• **Data extract**:
>>>

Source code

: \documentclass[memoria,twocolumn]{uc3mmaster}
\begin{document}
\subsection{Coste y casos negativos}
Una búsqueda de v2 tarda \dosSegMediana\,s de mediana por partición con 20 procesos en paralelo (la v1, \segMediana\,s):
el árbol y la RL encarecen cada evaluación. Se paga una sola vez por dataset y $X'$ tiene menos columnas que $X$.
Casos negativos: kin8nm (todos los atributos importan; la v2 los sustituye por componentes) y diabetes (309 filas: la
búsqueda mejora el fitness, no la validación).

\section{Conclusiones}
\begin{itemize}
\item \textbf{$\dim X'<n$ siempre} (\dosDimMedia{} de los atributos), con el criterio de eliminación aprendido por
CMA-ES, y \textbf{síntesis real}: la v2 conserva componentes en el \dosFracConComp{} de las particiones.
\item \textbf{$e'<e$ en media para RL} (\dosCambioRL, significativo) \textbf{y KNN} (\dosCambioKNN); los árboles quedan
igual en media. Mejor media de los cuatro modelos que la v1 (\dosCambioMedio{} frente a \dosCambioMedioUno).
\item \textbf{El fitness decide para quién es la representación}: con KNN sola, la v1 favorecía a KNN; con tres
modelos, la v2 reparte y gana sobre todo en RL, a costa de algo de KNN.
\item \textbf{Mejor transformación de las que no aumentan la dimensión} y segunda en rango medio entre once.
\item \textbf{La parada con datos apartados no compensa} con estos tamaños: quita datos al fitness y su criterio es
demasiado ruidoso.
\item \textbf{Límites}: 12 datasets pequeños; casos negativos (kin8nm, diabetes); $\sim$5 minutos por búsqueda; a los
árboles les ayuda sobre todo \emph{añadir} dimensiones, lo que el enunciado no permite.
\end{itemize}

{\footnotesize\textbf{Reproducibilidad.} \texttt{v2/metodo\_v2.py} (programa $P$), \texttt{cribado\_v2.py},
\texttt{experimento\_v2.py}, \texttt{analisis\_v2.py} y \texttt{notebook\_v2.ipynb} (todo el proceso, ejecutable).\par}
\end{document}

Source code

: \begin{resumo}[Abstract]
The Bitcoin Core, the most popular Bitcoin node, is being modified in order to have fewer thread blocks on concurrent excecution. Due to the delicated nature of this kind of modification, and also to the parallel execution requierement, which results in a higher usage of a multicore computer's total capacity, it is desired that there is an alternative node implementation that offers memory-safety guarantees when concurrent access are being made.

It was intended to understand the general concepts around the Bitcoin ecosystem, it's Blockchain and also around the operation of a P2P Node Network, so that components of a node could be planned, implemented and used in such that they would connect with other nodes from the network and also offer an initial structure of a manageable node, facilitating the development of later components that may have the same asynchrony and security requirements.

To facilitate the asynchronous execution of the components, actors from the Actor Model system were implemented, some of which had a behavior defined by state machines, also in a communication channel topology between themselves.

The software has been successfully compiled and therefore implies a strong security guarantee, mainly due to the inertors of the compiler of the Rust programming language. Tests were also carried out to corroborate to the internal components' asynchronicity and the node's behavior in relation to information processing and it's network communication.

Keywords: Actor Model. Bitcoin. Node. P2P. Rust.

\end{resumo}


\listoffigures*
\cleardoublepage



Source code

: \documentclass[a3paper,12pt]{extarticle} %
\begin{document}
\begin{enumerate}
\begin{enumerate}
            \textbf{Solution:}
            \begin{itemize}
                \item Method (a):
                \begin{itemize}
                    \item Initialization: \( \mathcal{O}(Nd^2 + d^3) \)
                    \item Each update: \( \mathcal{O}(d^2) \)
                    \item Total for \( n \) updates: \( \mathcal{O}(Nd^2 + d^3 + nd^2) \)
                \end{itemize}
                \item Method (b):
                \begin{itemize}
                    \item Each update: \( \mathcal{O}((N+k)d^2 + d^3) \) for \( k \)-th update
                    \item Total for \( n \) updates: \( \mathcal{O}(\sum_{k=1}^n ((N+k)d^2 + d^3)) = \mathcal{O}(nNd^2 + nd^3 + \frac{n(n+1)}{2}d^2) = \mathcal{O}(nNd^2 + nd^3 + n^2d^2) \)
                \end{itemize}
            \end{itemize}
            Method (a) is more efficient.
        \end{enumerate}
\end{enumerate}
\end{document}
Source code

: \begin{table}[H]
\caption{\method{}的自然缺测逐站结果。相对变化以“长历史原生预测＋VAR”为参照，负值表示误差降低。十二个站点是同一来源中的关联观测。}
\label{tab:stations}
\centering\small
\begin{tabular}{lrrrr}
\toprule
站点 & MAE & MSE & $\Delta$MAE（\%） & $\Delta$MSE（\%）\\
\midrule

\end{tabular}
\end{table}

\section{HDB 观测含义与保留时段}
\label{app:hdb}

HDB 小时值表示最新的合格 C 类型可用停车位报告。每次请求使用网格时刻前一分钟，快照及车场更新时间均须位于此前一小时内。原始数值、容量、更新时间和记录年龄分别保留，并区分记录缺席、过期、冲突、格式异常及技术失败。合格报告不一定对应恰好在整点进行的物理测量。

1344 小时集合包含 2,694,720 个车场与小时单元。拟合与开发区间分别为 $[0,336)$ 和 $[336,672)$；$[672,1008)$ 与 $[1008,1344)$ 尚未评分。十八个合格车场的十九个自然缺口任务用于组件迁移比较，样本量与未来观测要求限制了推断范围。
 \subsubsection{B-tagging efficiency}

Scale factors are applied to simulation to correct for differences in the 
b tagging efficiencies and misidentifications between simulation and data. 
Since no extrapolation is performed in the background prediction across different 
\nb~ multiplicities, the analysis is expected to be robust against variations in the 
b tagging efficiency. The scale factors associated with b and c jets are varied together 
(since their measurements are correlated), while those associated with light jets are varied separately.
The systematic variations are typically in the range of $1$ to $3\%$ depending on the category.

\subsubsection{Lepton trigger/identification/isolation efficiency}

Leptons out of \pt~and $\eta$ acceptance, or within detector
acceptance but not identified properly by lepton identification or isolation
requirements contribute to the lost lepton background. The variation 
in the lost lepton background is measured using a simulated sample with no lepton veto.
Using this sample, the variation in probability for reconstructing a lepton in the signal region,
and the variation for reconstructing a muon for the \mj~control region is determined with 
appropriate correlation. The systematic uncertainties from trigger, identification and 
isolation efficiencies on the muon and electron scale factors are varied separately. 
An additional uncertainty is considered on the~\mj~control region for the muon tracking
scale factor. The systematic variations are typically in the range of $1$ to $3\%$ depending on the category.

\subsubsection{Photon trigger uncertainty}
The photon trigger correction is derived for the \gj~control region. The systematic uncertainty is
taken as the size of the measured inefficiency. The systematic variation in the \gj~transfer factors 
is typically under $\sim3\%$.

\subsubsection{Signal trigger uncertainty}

<<<

• **Exercise**: Write out every line of the entries that holds the word "enumerate".

• **Response area**:
\begin{enumerate}
\begin{enumerate}
        \end{enumerate}
\end{enumerate}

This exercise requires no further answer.